## WORK ORDER
Where a line in the material below has the string "assets", please report it.

━━━━━━━━━━

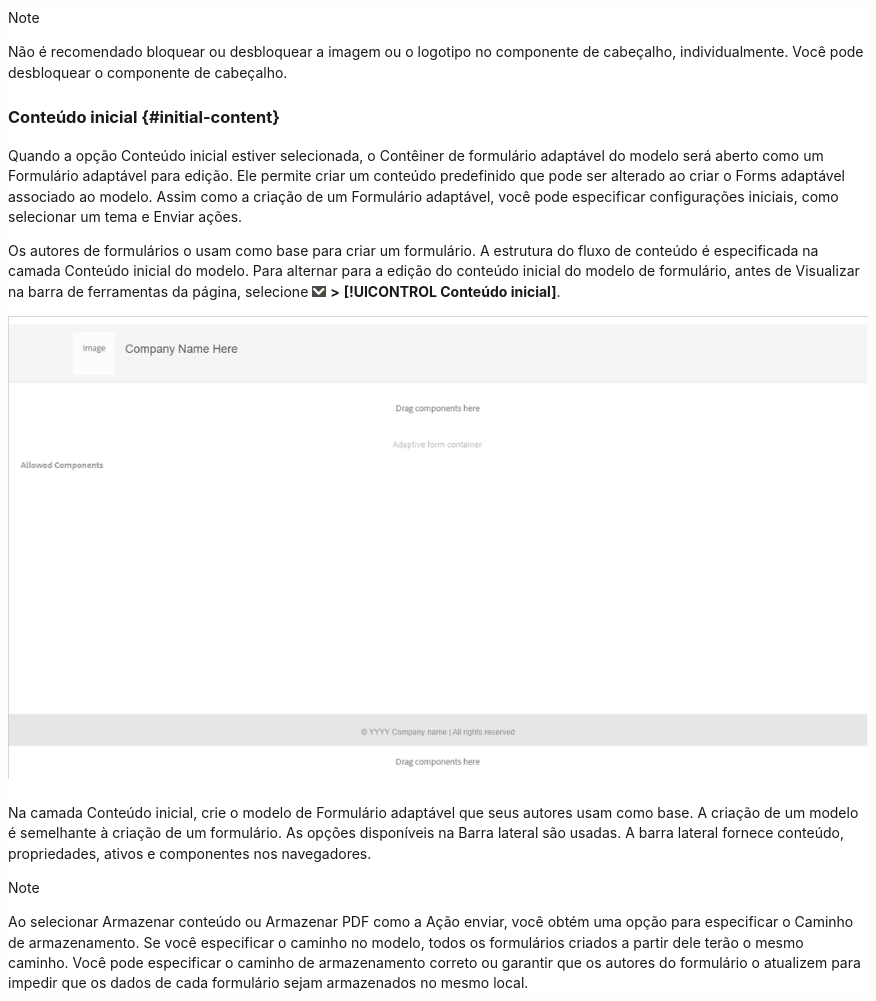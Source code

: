>[!NOTE]
>
>Não é recomendado bloquear ou desbloquear a imagem ou o logotipo no componente de cabeçalho, individualmente. Você pode desbloquear o componente de cabeçalho.

### Conteúdo inicial {#initial-content}

Quando a opção Conteúdo inicial estiver selecionada, o Contêiner de formulário adaptável do modelo será aberto como um Formulário adaptável para edição. Ele permite criar um conteúdo predefinido que pode ser alterado ao criar o Forms adaptável associado ao modelo. Assim como a criação de um Formulário adaptável, você pode especificar configurações iniciais, como selecionar um tema e Enviar ações.

Os autores de formulários o usam como base para criar um formulário. A estrutura do fluxo de conteúdo é especificada na camada Conteúdo inicial do modelo. Para alternar para a edição do conteúdo inicial do modelo de formulário, antes de Visualizar na barra de ferramentas da página, selecione ![tela suspensa](assets/canvas-drop-down.png) **>** **[!UICONTROL Conteúdo inicial]**.

![Cabeçalho e rodapé adicionados na camada Conteúdo inicial](assets/header-and-footer.png)

Na camada Conteúdo inicial, crie o modelo de Formulário adaptável que seus autores usam como base. A criação de um modelo é semelhante à criação de um formulário. As opções disponíveis na Barra lateral são usadas. A barra lateral fornece conteúdo, propriedades, ativos e componentes nos navegadores.



>[!NOTE]
>
>Ao selecionar Armazenar conteúdo ou Armazenar PDF como a Ação enviar, você obtém uma opção para especificar o Caminho de armazenamento. Se você especificar o caminho no modelo, todos os formulários criados a partir dele terão o mesmo caminho. Você pode especificar o caminho de armazenamento correto ou garantir que os autores do formulário o atualizem para impedir que os dados de cada formulário sejam armazenados no mesmo local.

━━━━━━━━━━

## REPLY TO THE EXERCISE
Os autores de formulários o usam como base para criar um formulário. A estrutura do fluxo de conteúdo é especificada na camada Conteúdo inicial do modelo. Para alternar para a edição do conteúdo inicial do modelo de formulário, antes de Visualizar na barra de ferramentas da página, selecione ![tela suspensa](assets/canvas-drop-down.png) **>** **[!UICONTROL Conteúdo inicial]**.
![Cabeçalho e rodapé adicionados na camada Conteúdo inicial](assets/header-and-footer.png)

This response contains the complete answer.